Exercise instructions —
Look below for the line containing "xargs rm -rf"; from there through the line containing "### Requisitos", both lines included, please set down each line exactly and nothing else.
================================
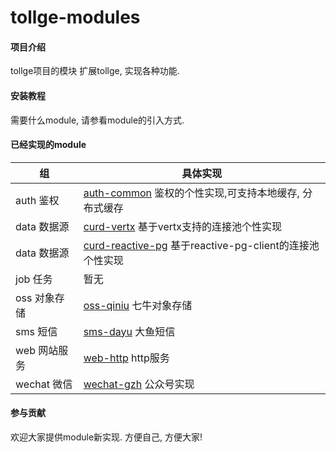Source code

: # tollge-modules

#### 项目介绍
tollge项目的模块
扩展tollge, 实现各种功能.

#### 安装教程

需要什么module, 请参看module的引入方式.

#### 已经实现的module

|组|具体实现|
|-|-|
|auth 鉴权|[auth-common](https://github.com/lioutall/tollge-modules/tree/master/auth/auth-common) 鉴权的个性实现,可支持本地缓存, 分布式缓存|
|data 数据源|[curd-vertx](https://github.com/lioutall/tollge-modules/tree/master/data/curd-vertx) 基于vertx支持的连接池个性实现|
|data 数据源|[curd-reactive-pg](https://github.com/lioutall/tollge-modules/tree/master/data/curd-reactive-pg) 基于reactive-pg-client的连接池个性实现|
|job 任务| 暂无|
|oss 对象存储|[oss-qiniu](https://github.com/lioutall/tollge-modules/tree/master/oss/oss-qiniu) 七牛对象存储|
|sms 短信|[sms-dayu](https://github.com/lioutall/tollge-modules/tree/master/sms/sms-dayu) 大鱼短信|
|web 网站服务|[web-http](https://github.com/lioutall/tollge-modules/tree/master/web/web-http) http服务|
|wechat 微信|[wechat-gzh](https://github.com/lioutall/tollge-modules/tree/master/wechat/wechat-gzh) 公众号实现|

#### 参与贡献

欢迎大家提供module新实现. 方便自己, 方便大家!

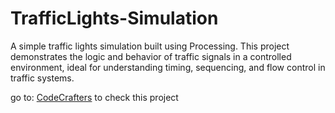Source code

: # TrafficLights-Simulation
A simple traffic lights simulation built using Processing. This project demonstrates the logic and behavior of traffic signals in a controlled environment, ideal for understanding timing, sequencing, and flow control in traffic systems.

go to: [CodeCrafters](https://marciofelicioo.github.io/CodeCrafters/) to check this project
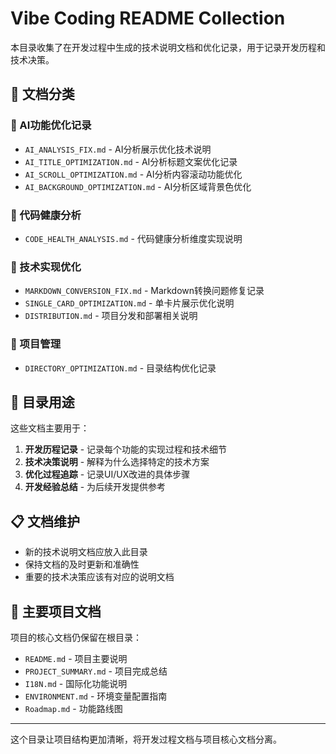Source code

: # Vibe Coding README Collection

本目录收集了在开发过程中生成的技术说明文档和优化记录，用于记录开发历程和技术决策。

## 📁 文档分类

### 🤖 AI功能优化记录
- `AI_ANALYSIS_FIX.md` - AI分析展示优化技术说明
- `AI_TITLE_OPTIMIZATION.md` - AI分析标题文案优化记录
- `AI_SCROLL_OPTIMIZATION.md` - AI分析内容滚动功能优化
- `AI_BACKGROUND_OPTIMIZATION.md` - AI分析区域背景色优化

### 🏥 代码健康分析
- `CODE_HEALTH_ANALYSIS.md` - 代码健康分析维度实现说明

### 🔧 技术实现优化
- `MARKDOWN_CONVERSION_FIX.md` - Markdown转换问题修复记录
- `SINGLE_CARD_OPTIMIZATION.md` - 单卡片展示优化说明
- `DISTRIBUTION.md` - 项目分发和部署相关说明

### 📁 项目管理
- `DIRECTORY_OPTIMIZATION.md` - 目录结构优化记录

## 🎯 目录用途

这些文档主要用于：
1. **开发历程记录** - 记录每个功能的实现过程和技术细节
2. **技术决策说明** - 解释为什么选择特定的技术方案
3. **优化过程追踪** - 记录UI/UX改进的具体步骤
4. **开发经验总结** - 为后续开发提供参考

## 📋 文档维护

- 新的技术说明文档应放入此目录
- 保持文档的及时更新和准确性
- 重要的技术决策应该有对应的说明文档

## 🚀 主要项目文档

项目的核心文档仍保留在根目录：
- `README.md` - 项目主要说明
- `PROJECT_SUMMARY.md` - 项目完成总结
- `I18N.md` - 国际化功能说明
- `ENVIRONMENT.md` - 环境变量配置指南
- `Roadmap.md` - 功能路线图

---

这个目录让项目结构更加清晰，将开发过程文档与项目核心文档分离。
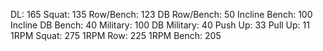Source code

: DL: 165
 Squat: 135
 Row/Bench: 123
 DB Row/Bench: 50
 Incline Bench: 100
 Incline DB Bench: 40
 Military: 100
 DB Military: 40
 Push Up: 33
 Pull Up: 11
 1RPM Squat: 275
 1RPM Row: 225
 1RPM Bench: 205
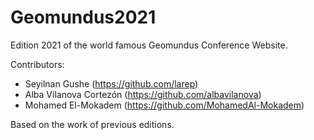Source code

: # Geomundus2021
Edition 2021 of the world famous Geomundus Conference Website.

Contributors:

* Seyilnan Gushe (https://github.com/larep)
* Alba Vilanova Cortezón (https://github.com/albavilanova)
* Mohamed El-Mokadem (https://github.com/MohamedAl-Mokadem)

Based on the work of previous editions.

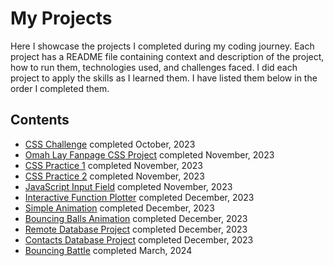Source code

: # My Projects
Here I showcase the projects I completed during my coding journey. Each project has a README file containing context and description of the project, how to run them, technologies used, and challenges faced. I did each project to apply the skills as I learned them. I have listed them  below in the order I completed them. 
## Contents
* [CSS Challenge](https://github.com/ArinzeGit/CSS-Challenge) completed October, 2023
* [Omah Lay Fanpage CSS Project](https://github.com/ArinzeGit/Omah-Lay-FanPage-CSS-Project) completed November, 2023
* [CSS Practice 1](https://github.com/ArinzeGit/CSS-Practice-1) completed November, 2023
* [CSS Practice 2](https://github.com/ArinzeGit/CSS-Practice-2) completed November, 2023
* [JavaScript Input Field](https://github.com/ArinzeGit/JavaScript-Input-Field) completed November, 2023
* [Interactive Function Plotter](https://github.com/ArinzeGit/Interactive-Function-Plotter) completed December, 2023
* [Simple Animation](https://github.com/ArinzeGit/Simple-Animation) completed December, 2023
* [Bouncing Balls Animation](https://github.com/ArinzeGit/Bouncing-Balls-Animation) completed December, 2023
* [Remote Database Project](https://github.com/ArinzeGit/Remote-Database-Project) completed December, 2023
* [Contacts Database Project](https://github.com/ArinzeGit/Contacts-Database-Project) completed December, 2023
* [Bouncing Battle](https://github.com/ArinzeGit/Bouncing-Battle) completed March, 2024
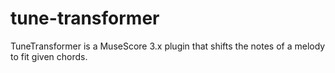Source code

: # tune-transformer
TuneTransformer is a MuseScore 3.x plugin that shifts the notes of a melody to fit given chords.
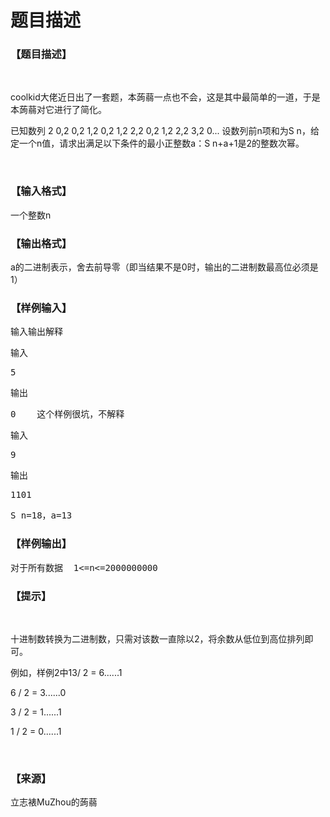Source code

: # 题目描述


<h3>
【题目描述】
</h3>
<p>
<br/>
</p>
<p>
coolkid大佬近日出了一套题，本蒟蒻一点也不会，这是其中最简单的一道，于是本蒟蒻对它进行了简化。
</p>
<p>
已知数列 2 0,2 0,2 1,2 0,2 1,2 2,2 0,2 1,2 2,2 3,2 0... 设数列前n项和为S n，给定一个n值，请求出满足以下条件的最小正整数a：S n+a+1是2的整数次幂。
</p>
<p>
<br/>
</p>
<h3>
【输入格式】
</h3>
<p>
一个整数n
</p>
<h3>
【输出格式】
</h3>
<p>
a的二进制表示，舍去前导零（即当结果不是0时，输出的二进制数最高位必须是1）
</p>
<h3>
【样例输入】
</h3>
<pre>输入输出解释</pre>
<pre>输入
</pre>
<pre>5 </pre>
<pre>输出
</pre>
<pre>0    这个样例很坑，不解释</pre>
<pre>输入
</pre>
<pre>9</pre>
<pre>输出
</pre>
<pre>1101</pre>
<pre>S n=18，a=13</pre>
<h3>
【样例输出】
</h3>
<pre>对于所有数据  1&lt;=n&lt;=2000000000</pre>
<h3>
【提示】
</h3>
<p>
<br/>
</p>
<p>
十进制数转换为二进制数，只需对该数一直除以2，将余数从低位到高位排列即可。
</p>
<p>
例如，样例2中13/ 2 = 6......1
</p>
<p>
6 / 2 = 3......0
</p>
<p>
3 / 2 = 1......1
</p>
<p>
1 / 2 = 0......1
</p>
<p>
<br/>
</p>
<h3>
【来源】
</h3>
<p>
立志裱MuZhou的蒟蒻
</p>
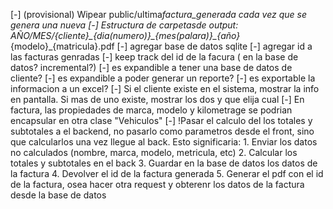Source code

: [-] (provisional) Wipear public/ultima*factura_generada cada vez que se genera una nueva
[-] Estructura de carpetasde output: AÑO/MES/{cliente}\_{dia(numero)}\_{mes(palara)}\_{año}*{modelo}\_{matricula}.pdf
[-] agregar base de datos sqlite
[-] agregar id a las facturas genradas
[-] keep track del id de la facura ( en la base de datos? incremental?)
[-] es expandible a tener una base de datos de cliente?
[-] es expandible a poder generar un reporte?
[-] es exportable la informacion a un excel?
[-] Si el cliente existe en el sistema, mostrar la info en pantalla. Si mas de uno existe, mostrar los dos y que elija cual
[-] En factura, las propiedades de marca, modelo y kilometrage se podrian encapsular en otra clase "Vehiculos"
[-] !Pasar el calculo del los totales y subtotales a el backend, no pasarlo como parametros desde el front, sino que calcularlos una vez llegue al back. Esto significaria: 
    1. Enviar los datos no calculados (nombre, marca, modelo, metricula, etc)
    2. Calcular los totales y subtotales en el back
    3. Guardar en la base de datos los datos de la factura
    4. Devolver el id de la factura generada
    5. Generar el pdf con el id de la factura, osea hacer otra request y obterenr los datos de la factura desde la base de datos 
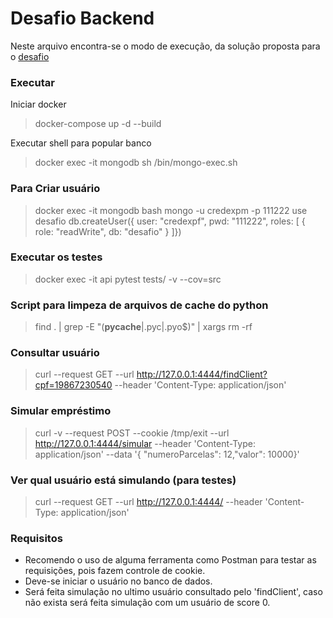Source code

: # **Desafio Backend**
Neste arquivo encontra-se o modo de execução, da solução proposta para o [desafio](https://github.com/creditoexpress/desafio_backend)


### Executar
Iniciar docker
> docker-compose up -d --build

Executar shell para popular banco
> docker exec -it mongodb sh /bin/mongo-exec.sh

### Para Criar usuário
> docker exec -it mongodb bash
> mongo -u credexpm -p 111222
> use desafio
> db.createUser({ user: "credexpf", pwd: "111222", roles: [ { role: "readWrite", db: "desafio" } ]})

### Executar os testes
> docker exec -it api pytest tests/ -v --cov=src

### Script para limpeza de arquivos de cache do python
> find . | grep -E "(__pycache__|\.pyc|\.pyo$)" | xargs rm -rf




### Consultar usuário
> curl --request GET --url http://127.0.0.1:4444/findClient?cpf=19867230540  --header 'Content-Type: application/json'  

### Simular empréstimo
> curl -v --request POST --cookie /tmp/exit   --url http://127.0.0.1:4444/simular   --header 'Content-Type: application/json'   --data '{ "numeroParcelas": 12,"valor": 10000}'

### Ver qual usuário está simulando (para testes)
> curl --request GET --url http://127.0.0.1:4444/  --header 'Content-Type: application/json'  


### Requisitos
- Recomendo o uso de alguma ferramenta como Postman para testar as requisições, pois fazem controle de cookie.
- Deve-se iniciar o usuário no banco de dados.
- Será feita simulação no ultimo usuário consultado pelo 'findClient', caso não exista será feita simulação com um usuário de score 0.


<!-- git remote set-url origin https://gustavodev91:HJRBxeDQ8@github.com/gustavodev91/desafio_backend.git -->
================================
Exercise response —
> find . | grep -E "(__pycache__|\.pyc|\.pyo$)" | xargs rm -rf




### Consultar usuário
> curl --request GET --url http://127.0.0.1:4444/findClient?cpf=19867230540  --header 'Content-Type: application/json'  

### Simular empréstimo
> curl -v --request POST --cookie /tmp/exit   --url http://127.0.0.1:4444/simular   --header 'Content-Type: application/json'   --data '{ "numeroParcelas": 12,"valor": 10000}'

### Ver qual usuário está simulando (para testes)
> curl --request GET --url http://127.0.0.1:4444/  --header 'Content-Type: application/json'  


### Requisitos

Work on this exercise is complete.